Это было самоубийство. Все равно что встать на рельсы перед несущимся поездом. Против Робеспьера поднялись все до одного. Замешанные в заговоре имели все основания считать, что в списке значатся как раз они. Каждый ни в чем не замешанный опасался, что в списке отыщется и его фамилия: после того как на гильотину отправили вождей, с людьми помельче церемониться никто не будет, ну а то, что под трибунал может угодить любой невиновный, все прекрасно знали…
Назавтра с утра несколько часов все еще шло заведенным порядком – успели отрубить головы особо невезучим бедолагам. Потом на улицах появились солдаты и жандармы – не в таком уж большом количестве. Робеспьера свергли как-то играючи, словно собаку ногой пнули. Он попытался укрыться в каком-то тамошнем «райкоме партии», но быстро достали и там. В полном соответствии с базисной теорией личность Робеспьера удостоверил и все бумаги, потребные для отправки на эшафот, написал не кто иной, как общественный обвинитель революционного трибунала (нечто вроде генерального прокурора) Фукье-Тенвиль, за время пребывания на этом посту отправивший на гильотину тысячи и тысячи «врагов народа» (понятие «враг народа» было введено в оборот одним из революционных законов, так что придумали его отнюдь не Сталин с Берией).

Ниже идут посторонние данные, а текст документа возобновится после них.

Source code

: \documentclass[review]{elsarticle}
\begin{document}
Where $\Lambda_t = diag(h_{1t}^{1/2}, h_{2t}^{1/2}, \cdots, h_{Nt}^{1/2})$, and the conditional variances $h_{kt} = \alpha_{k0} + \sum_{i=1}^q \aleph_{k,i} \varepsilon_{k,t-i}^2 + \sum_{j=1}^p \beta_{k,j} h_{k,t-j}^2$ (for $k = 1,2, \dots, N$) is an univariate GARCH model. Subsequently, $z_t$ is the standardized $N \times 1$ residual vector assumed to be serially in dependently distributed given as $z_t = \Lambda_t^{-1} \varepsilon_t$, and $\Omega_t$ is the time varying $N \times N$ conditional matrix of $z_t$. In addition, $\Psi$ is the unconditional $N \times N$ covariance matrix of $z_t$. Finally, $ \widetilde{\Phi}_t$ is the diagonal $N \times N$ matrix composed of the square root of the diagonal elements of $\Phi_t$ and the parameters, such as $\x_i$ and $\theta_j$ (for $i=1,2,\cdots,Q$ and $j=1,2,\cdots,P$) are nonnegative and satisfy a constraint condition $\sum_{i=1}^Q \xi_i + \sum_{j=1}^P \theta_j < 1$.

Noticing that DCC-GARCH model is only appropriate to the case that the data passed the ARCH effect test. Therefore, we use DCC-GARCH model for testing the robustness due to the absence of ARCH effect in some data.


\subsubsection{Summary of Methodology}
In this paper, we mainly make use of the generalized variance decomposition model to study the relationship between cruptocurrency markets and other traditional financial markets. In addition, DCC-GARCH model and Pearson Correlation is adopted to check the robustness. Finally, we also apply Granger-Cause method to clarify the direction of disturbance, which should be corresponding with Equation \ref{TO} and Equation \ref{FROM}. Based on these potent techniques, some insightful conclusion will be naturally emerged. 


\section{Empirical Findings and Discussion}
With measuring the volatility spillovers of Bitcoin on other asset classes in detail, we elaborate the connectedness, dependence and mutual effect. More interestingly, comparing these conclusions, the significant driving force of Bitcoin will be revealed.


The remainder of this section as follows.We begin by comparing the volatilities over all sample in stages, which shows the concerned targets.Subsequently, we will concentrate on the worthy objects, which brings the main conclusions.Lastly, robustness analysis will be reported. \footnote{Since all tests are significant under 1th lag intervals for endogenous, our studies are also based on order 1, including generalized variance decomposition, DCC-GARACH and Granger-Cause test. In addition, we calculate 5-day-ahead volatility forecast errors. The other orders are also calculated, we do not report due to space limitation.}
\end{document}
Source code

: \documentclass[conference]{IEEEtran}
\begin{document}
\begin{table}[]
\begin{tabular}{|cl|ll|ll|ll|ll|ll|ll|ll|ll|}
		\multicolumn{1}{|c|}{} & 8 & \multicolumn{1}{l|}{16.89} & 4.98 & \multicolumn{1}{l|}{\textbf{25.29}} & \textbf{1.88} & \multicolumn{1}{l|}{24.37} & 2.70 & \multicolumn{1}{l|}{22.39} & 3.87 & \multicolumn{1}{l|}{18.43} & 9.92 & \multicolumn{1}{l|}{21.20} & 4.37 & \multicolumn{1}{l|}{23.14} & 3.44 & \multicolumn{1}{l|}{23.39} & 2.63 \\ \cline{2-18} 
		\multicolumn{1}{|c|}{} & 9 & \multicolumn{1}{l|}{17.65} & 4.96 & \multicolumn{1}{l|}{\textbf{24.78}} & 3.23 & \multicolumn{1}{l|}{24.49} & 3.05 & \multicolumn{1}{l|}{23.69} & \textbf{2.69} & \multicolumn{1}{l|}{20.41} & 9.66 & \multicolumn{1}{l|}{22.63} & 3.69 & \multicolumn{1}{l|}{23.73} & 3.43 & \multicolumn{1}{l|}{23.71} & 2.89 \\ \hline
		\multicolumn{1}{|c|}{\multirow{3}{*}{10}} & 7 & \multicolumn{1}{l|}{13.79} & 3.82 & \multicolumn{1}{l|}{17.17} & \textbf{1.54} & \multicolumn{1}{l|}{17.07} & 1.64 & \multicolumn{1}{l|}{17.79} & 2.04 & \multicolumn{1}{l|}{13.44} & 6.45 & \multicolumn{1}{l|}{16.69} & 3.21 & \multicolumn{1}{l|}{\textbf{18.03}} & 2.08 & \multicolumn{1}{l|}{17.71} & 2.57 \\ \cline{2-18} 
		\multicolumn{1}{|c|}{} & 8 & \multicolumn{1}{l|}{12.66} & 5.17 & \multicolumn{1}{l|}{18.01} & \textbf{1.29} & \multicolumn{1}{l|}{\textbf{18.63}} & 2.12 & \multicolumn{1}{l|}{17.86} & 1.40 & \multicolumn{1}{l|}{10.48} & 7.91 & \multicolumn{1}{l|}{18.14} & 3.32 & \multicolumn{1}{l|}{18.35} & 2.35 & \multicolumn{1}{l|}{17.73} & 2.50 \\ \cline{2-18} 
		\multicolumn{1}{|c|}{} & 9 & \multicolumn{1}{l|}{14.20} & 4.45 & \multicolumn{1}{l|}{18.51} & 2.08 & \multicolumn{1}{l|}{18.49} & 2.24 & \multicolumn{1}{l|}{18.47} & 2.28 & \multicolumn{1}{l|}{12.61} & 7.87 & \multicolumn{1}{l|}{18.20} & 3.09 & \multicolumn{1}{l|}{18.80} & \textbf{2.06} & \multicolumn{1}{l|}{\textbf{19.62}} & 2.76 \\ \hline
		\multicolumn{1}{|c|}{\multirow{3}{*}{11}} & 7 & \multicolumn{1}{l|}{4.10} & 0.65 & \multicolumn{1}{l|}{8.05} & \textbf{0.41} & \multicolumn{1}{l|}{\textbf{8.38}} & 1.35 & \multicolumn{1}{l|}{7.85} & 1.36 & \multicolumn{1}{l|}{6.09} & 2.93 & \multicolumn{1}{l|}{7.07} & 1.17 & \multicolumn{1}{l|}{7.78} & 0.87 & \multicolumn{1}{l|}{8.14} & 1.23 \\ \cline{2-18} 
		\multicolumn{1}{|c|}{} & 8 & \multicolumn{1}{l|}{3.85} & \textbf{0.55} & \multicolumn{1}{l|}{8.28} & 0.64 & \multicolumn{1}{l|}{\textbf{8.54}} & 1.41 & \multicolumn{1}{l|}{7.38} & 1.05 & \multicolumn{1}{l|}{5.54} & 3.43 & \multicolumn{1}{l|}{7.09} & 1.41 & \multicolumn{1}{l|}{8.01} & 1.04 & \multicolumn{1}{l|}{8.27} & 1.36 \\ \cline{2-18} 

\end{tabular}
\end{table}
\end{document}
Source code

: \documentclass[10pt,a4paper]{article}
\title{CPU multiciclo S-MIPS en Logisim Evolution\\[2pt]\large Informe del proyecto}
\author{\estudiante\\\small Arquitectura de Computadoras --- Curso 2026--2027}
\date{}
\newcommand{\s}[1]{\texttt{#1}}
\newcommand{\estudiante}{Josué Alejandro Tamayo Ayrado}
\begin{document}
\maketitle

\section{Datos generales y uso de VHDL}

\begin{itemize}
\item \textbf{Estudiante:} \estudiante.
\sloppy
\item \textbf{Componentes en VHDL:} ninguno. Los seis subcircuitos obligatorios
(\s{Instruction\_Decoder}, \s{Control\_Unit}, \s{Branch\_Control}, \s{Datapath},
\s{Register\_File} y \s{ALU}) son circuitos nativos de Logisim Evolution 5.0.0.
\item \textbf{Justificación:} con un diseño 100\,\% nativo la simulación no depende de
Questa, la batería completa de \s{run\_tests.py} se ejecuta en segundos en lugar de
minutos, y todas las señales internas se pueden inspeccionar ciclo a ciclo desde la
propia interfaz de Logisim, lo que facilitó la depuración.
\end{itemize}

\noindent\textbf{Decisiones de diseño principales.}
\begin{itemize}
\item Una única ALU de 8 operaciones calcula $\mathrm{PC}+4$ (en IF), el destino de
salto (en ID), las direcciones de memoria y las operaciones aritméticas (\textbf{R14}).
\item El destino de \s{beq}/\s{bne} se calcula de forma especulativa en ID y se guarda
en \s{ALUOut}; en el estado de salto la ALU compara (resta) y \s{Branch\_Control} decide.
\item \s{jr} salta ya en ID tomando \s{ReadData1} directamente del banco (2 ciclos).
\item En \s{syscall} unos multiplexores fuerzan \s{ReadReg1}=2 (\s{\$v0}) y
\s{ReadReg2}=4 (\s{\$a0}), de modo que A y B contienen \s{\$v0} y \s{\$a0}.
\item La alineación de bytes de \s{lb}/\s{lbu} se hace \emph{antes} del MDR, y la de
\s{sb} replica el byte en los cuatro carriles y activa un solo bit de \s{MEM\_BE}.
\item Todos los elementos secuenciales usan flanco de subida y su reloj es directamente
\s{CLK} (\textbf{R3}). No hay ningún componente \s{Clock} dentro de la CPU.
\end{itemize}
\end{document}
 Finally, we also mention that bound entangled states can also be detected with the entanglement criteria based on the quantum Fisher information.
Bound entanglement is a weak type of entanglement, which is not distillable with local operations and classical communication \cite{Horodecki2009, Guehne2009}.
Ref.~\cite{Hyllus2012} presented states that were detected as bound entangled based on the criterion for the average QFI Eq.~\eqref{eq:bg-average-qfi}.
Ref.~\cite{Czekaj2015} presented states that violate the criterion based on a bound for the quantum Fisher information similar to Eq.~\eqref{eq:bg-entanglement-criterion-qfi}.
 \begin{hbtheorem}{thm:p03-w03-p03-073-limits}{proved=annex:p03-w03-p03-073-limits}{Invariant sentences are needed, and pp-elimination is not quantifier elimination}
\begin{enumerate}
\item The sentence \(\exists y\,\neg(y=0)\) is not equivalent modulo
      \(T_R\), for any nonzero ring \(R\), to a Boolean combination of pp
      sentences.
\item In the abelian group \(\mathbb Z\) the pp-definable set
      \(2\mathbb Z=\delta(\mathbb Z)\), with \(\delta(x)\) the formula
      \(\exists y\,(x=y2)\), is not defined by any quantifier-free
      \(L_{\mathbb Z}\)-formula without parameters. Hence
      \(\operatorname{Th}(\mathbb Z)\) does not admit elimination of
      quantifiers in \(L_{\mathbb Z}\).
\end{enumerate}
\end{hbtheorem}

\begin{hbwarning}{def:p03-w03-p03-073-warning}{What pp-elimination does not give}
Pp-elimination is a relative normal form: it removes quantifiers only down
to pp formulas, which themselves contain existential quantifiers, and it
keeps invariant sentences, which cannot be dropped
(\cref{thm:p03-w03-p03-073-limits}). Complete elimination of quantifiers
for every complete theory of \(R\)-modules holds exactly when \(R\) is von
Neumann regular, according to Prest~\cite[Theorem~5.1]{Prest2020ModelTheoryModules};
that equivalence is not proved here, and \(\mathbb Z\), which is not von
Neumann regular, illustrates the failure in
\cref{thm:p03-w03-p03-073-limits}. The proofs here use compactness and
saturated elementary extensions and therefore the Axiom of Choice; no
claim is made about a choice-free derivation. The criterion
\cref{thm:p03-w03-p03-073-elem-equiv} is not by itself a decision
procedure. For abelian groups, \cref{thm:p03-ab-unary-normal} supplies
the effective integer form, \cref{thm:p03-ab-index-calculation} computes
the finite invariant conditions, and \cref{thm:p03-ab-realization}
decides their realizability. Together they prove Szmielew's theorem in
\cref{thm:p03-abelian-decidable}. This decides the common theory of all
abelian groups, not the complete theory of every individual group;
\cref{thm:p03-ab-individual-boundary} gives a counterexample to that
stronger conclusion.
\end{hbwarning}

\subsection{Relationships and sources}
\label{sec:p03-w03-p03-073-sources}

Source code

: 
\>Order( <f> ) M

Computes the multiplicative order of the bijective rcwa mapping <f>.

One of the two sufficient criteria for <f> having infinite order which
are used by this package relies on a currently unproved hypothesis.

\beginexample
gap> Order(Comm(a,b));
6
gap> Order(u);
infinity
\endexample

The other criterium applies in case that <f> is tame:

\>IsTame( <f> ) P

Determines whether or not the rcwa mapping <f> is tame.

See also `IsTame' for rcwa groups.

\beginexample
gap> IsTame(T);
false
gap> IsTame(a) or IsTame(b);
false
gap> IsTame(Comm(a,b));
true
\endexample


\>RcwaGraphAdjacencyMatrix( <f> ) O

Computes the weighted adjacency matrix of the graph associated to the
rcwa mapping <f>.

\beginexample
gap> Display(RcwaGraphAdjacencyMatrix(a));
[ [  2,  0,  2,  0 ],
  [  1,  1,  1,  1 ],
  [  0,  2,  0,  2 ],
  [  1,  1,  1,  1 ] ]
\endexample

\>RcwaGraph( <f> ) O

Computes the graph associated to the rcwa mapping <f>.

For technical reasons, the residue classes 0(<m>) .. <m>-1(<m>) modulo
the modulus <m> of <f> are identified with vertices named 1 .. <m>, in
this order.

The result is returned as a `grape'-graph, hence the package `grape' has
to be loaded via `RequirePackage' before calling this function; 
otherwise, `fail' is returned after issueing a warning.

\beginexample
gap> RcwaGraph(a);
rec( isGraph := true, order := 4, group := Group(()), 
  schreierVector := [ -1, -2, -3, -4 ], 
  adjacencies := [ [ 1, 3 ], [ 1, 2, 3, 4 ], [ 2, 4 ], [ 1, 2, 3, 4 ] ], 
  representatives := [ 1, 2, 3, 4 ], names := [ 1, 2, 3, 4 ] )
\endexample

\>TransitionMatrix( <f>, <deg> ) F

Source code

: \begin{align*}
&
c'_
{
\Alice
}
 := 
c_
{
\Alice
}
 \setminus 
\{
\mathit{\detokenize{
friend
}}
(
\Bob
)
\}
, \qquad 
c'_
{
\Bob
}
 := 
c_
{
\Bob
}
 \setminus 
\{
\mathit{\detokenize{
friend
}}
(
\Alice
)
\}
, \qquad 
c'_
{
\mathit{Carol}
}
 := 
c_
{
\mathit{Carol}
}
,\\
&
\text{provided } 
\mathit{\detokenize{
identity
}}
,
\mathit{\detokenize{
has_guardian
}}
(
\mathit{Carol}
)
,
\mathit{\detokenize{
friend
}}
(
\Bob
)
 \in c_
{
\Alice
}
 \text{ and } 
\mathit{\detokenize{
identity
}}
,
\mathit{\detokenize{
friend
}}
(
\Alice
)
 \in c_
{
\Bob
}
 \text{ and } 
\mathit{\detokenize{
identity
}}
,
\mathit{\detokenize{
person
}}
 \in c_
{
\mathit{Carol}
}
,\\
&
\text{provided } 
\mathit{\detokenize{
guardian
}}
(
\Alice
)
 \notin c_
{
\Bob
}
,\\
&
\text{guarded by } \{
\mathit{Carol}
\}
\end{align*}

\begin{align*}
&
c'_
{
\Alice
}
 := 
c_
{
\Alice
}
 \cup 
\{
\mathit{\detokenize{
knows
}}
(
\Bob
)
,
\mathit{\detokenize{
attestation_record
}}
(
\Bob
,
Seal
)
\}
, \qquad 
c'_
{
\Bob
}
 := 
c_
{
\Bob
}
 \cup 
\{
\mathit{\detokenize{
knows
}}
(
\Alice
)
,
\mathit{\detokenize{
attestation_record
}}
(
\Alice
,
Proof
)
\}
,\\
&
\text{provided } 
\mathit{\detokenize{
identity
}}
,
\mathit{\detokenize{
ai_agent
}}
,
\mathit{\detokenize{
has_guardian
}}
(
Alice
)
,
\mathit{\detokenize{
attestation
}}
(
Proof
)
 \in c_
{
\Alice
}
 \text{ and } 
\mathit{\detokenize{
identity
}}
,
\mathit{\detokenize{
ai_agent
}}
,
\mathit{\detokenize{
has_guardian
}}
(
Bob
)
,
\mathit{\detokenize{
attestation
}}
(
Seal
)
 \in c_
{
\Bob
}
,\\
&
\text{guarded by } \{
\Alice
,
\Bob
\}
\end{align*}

Робеспьеру быстренько оттяпали голову, а заодно и Сент-Жюсту – при подобных переворотах шеф тайной полиции по определению не может остаться в живых, если только он сам не состоит в заговоре. Сен-Жюст не состоял. Никто не заморачивался даже той пародией на суд, что существовала при Робеспьере. Правда, с юридической стороны все выглядело как нельзя более убедительно. Робеспьера и Сен-Жюста попросту объявили вне закона – после чего любой прохожий имел законное право убить их кирпичом, не говоря уж о поездке на гильотину…
Не без злорадства уточню: Фукье-Тенвиля выписанная им Робеспьеру «подорожная» не спасла. Вскоре загребли его самого. За все прошлое. Победители старались показать, что времена беззакония прошли (как многие победители) – а потому Фукье-Тенвиля судили по всем Правилам, процесс растянулся на 45 заседаний, в суд было вызвано около 400 свидетелей. Казнь состоялась почти через год. Нужно признать, что бывший генпрокурор до последнего держался молодцом: когда зеваки поливали его бранью, отвечал тем же. Шнырявшие в толпе сыщики в штатском (куда ж без них?) старательно записали для начальства все, что зрители кричали прокурору, и все, что отвечал он. Самым цензурным было «сволочь», остальное привести невозможно (французский язык на подобные словечки богат).
По какому-то зловещему совпадению новоизобретенный термидор именовался еще «месяцем жары». День девятого действительно выдался жарким и в прямом, и в переносном смысле – стояла сорокаградусная жара. Правда, когда начались события, прошел проливной дождь…
В 1870 году во Франции умерла столетняя старушка по фамилии де Бламон. Она была последней дожившей до этого времени подсудимой революционного трибунала, приговоренной им к смерти. Она была беременна, и казнь отложили – но прежде чем родила, грянуло 9 термидора. Мадам де Бламон была еще и последней из живших, кто своими глазами видел Робеспьера. Могила Робеспьера, как и всех прочих казненных на гильотине, неизвестна. Памятника нет. Все попытки его установить, к чести французов, встречали яростное сопротивление. Памятник Дантону в Париже все-таки поставили – Дантон как-то незаметно из палача революции стал ее жертвой. А впрочем, насчет памятника Робеспьеру я не берусь загадывать на будущее: коли уж англичане не так давно поставили памятник дезертирам времен Первой мировой, расстрелянным по приговорам военных трибуналов…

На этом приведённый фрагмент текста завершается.